- **REQUIREMENT**
Return the data below, unchanged.

- **EXERCISE DATA**

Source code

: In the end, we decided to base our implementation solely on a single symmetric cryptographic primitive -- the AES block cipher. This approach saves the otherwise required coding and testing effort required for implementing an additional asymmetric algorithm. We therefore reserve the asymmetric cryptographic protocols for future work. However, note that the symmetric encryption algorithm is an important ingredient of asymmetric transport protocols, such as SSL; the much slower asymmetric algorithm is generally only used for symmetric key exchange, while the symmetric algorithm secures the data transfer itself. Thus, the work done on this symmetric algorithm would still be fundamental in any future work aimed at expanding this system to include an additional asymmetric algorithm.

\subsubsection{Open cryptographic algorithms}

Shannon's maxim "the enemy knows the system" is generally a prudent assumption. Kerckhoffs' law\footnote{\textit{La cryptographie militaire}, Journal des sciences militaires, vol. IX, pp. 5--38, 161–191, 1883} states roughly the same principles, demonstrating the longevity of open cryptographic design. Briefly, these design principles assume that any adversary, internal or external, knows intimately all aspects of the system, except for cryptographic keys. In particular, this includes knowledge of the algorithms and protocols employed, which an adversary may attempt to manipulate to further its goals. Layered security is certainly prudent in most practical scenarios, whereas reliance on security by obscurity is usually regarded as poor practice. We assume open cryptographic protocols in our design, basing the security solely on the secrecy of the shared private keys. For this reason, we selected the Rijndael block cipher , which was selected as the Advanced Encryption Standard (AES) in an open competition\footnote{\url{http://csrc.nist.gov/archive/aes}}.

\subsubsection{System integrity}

- **EXERCISE RESULT**
Source code

: In the end, we decided to base our implementation solely on a single symmetric cryptographic primitive -- the AES block cipher. This approach saves the otherwise required coding and testing effort required for implementing an additional asymmetric algorithm. We therefore reserve the asymmetric cryptographic protocols for future work. However, note that the symmetric encryption algorithm is an important ingredient of asymmetric transport protocols, such as SSL; the much slower asymmetric algorithm is generally only used for symmetric key exchange, while the symmetric algorithm secures the data transfer itself. Thus, the work done on this symmetric algorithm would still be fundamental in any future work aimed at expanding this system to include an additional asymmetric algorithm.

\subsubsection{Open cryptographic algorithms}

Shannon's maxim "the enemy knows the system" is generally a prudent assumption. Kerckhoffs' law\footnote{\textit{La cryptographie militaire}, Journal des sciences militaires, vol. IX, pp. 5--38, 161–191, 1883} states roughly the same principles, demonstrating the longevity of open cryptographic design. Briefly, these design principles assume that any adversary, internal or external, knows intimately all aspects of the system, except for cryptographic keys. In particular, this includes knowledge of the algorithms and protocols employed, which an adversary may attempt to manipulate to further its goals. Layered security is certainly prudent in most practical scenarios, whereas reliance on security by obscurity is usually regarded as poor practice. We assume open cryptographic protocols in our design, basing the security solely on the secrecy of the shared private keys. For this reason, we selected the Rijndael block cipher , which was selected as the Advanced Encryption Standard (AES) in an open competition\footnote{\url{http://csrc.nist.gov/archive/aes}}.

\subsubsection{System integrity}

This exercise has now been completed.